- _Dataset content_
++++++++++++++++++++

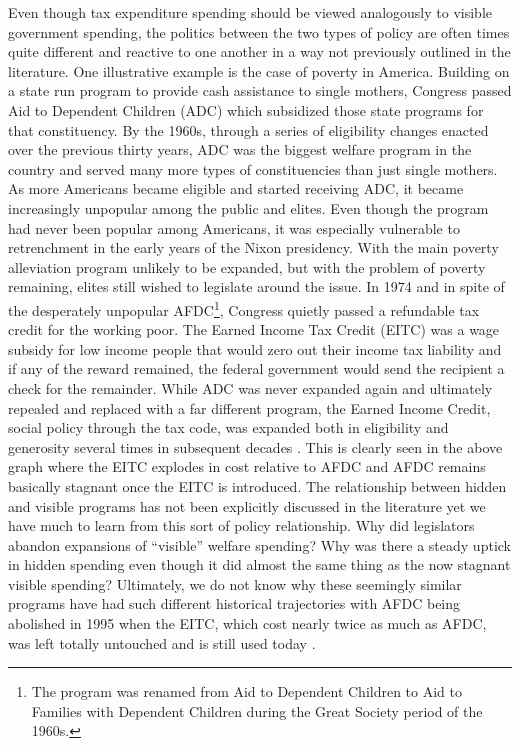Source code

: \documentclass[12pt]{article}
\begin{document}
Even though tax expenditure spending should be viewed analogously to visible government spending, the politics between the two types of policy are often times quite different and reactive to one another in a way not previously outlined in the literature. One illustrative example is the case of poverty in America. Building on a state run program to provide cash assistance to single mothers, Congress passed Aid to Dependent Children (ADC) which subsidized those state programs for that constituency. By the 1960s, through a series of eligibility changes enacted over the previous thirty years, ADC was the biggest welfare program in the country and served many more types of constituencies than just single mothers. As more Americans became eligible and started receiving ADC, it became increasingly unpopular among the public and elites. Even though the program had never been popular among Americans, it was especially vulnerable to retrenchment in the early years of the Nixon presidency. With the main poverty alleviation program unlikely to be expanded, but with the problem of poverty remaining, elites still wished to legislate around the issue. In 1974 and in spite of the desperately unpopular AFDC\footnote{The program was renamed from Aid to Dependent Children to Aid to Families with Dependent Children during the Great Society period of the 1960s.}, Congress quietly passed a refundable tax credit for the working poor. The Earned Income Tax Credit (EITC) was a wage subsidy for low income people that would zero out their income tax liability and if any of the reward remained, the federal government would send the recipient a check for the remainder. While ADC was never expanded again and ultimately repealed and replaced with a far different program, the Earned Income Credit, social policy through the tax code, was expanded both in eligibility and generosity several times in subsequent decades \citep{stewart1991}. This is clearly seen in the above graph where the EITC explodes in cost relative to AFDC and AFDC remains basically stagnant once the EITC is introduced. The relationship between hidden and visible programs has not been  explicitly discussed in the literature yet we have much to learn from this sort of policy relationship. Why did legislators abandon expansions of ``visible'' welfare spending? Why was there a steady uptick in hidden spending even though it did almost the same thing as the now stagnant visible spending? Ultimately, we do not know why these seemingly similar programs have had such different historical trajectories with AFDC being abolished in 1995 when the EITC, which cost nearly twice as much as AFDC, was left totally untouched and is still used today \citep{myles1997}.
\end{document}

++++++++++++++++++++

Print all of the entries word for word. Skip any images they contain.

- _Task output_
Source code

: \documentclass[12pt]{article}
\begin{document}
Even though tax expenditure spending should be viewed analogously to visible government spending, the politics between the two types of policy are often times quite different and reactive to one another in a way not previously outlined in the literature. One illustrative example is the case of poverty in America. Building on a state run program to provide cash assistance to single mothers, Congress passed Aid to Dependent Children (ADC) which subsidized those state programs for that constituency. By the 1960s, through a series of eligibility changes enacted over the previous thirty years, ADC was the biggest welfare program in the country and served many more types of constituencies than just single mothers. As more Americans became eligible and started receiving ADC, it became increasingly unpopular among the public and elites. Even though the program had never been popular among Americans, it was especially vulnerable to retrenchment in the early years of the Nixon presidency. With the main poverty alleviation program unlikely to be expanded, but with the problem of poverty remaining, elites still wished to legislate around the issue. In 1974 and in spite of the desperately unpopular AFDC\footnote{The program was renamed from Aid to Dependent Children to Aid to Families with Dependent Children during the Great Society period of the 1960s.}, Congress quietly passed a refundable tax credit for the working poor. The Earned Income Tax Credit (EITC) was a wage subsidy for low income people that would zero out their income tax liability and if any of the reward remained, the federal government would send the recipient a check for the remainder. While ADC was never expanded again and ultimately repealed and replaced with a far different program, the Earned Income Credit, social policy through the tax code, was expanded both in eligibility and generosity several times in subsequent decades \citep{stewart1991}. This is clearly seen in the above graph where the EITC explodes in cost relative to AFDC and AFDC remains basically stagnant once the EITC is introduced. The relationship between hidden and visible programs has not been  explicitly discussed in the literature yet we have much to learn from this sort of policy relationship. Why did legislators abandon expansions of ``visible'' welfare spending? Why was there a steady uptick in hidden spending even though it did almost the same thing as the now stagnant visible spending? Ultimately, we do not know why these seemingly similar programs have had such different historical trajectories with AFDC being abolished in 1995 when the EITC, which cost nearly twice as much as AFDC, was left totally untouched and is still used today \citep{myles1997}.
\end{document}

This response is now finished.